HOW TO COMPLETE THIS TASK => Tally up the lines in the following entries where the string "للاندرويد" appears, and answer with the number alone.

Dataset excerpts
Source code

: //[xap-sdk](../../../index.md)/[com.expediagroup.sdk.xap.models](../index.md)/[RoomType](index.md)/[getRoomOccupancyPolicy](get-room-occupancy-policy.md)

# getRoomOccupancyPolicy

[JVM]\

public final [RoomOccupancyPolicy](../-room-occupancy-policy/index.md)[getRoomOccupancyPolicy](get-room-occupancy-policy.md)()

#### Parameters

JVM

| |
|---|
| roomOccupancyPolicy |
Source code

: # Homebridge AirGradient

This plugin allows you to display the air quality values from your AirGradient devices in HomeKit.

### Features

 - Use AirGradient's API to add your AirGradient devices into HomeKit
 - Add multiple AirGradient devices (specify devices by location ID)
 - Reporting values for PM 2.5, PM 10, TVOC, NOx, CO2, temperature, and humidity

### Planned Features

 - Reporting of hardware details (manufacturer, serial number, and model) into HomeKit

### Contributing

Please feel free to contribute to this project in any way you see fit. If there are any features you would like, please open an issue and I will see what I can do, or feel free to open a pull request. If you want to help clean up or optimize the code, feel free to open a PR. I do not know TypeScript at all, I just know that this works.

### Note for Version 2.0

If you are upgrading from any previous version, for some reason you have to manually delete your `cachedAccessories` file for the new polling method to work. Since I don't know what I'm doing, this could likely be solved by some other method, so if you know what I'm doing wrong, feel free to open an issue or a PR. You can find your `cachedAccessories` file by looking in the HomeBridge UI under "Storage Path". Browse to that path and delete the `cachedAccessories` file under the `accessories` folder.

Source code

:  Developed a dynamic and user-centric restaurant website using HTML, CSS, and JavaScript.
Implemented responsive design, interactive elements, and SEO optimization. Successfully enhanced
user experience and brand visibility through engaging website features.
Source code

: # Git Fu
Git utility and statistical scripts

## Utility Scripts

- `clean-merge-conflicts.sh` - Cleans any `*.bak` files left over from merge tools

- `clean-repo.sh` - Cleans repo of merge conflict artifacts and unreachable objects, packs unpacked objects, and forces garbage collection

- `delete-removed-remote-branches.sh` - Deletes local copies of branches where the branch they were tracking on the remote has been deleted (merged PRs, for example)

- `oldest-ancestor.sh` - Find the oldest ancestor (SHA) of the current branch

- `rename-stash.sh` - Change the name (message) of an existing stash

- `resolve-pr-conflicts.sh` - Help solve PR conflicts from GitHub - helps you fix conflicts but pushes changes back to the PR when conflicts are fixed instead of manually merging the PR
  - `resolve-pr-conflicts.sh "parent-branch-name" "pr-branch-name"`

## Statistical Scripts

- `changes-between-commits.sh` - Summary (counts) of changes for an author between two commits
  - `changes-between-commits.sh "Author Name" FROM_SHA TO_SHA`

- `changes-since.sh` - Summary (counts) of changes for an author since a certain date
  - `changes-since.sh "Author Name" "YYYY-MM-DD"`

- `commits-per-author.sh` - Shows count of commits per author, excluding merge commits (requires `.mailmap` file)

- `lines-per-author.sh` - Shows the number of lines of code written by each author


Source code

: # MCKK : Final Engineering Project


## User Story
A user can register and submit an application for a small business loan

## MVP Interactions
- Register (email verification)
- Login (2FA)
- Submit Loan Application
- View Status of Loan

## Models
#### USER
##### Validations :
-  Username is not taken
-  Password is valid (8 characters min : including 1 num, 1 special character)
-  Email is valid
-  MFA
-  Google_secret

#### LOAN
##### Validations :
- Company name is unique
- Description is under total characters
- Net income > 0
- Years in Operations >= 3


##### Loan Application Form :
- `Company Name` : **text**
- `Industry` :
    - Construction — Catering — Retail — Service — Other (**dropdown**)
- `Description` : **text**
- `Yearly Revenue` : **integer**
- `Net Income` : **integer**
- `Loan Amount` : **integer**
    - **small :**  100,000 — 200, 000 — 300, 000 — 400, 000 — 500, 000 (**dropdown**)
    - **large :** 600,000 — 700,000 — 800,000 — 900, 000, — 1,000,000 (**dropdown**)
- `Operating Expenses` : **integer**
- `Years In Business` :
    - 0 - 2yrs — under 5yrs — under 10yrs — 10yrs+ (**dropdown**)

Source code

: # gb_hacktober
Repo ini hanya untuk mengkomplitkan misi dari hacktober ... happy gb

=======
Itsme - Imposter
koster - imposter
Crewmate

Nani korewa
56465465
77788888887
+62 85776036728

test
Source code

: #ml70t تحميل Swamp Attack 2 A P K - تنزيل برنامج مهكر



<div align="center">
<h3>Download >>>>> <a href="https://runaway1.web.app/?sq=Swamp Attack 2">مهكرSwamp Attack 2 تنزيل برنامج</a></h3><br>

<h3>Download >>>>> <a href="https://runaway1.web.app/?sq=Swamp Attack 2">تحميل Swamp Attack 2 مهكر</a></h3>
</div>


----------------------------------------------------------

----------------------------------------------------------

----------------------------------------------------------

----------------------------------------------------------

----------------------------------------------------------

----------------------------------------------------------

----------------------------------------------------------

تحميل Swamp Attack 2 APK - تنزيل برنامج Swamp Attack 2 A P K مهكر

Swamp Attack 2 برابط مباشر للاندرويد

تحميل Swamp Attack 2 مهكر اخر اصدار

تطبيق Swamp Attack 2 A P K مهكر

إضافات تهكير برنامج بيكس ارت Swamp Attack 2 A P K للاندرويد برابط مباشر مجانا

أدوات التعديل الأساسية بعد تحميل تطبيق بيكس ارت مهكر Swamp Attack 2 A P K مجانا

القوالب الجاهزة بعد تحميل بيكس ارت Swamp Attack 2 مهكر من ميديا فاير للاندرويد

RESPONSE TO THE TASK => 3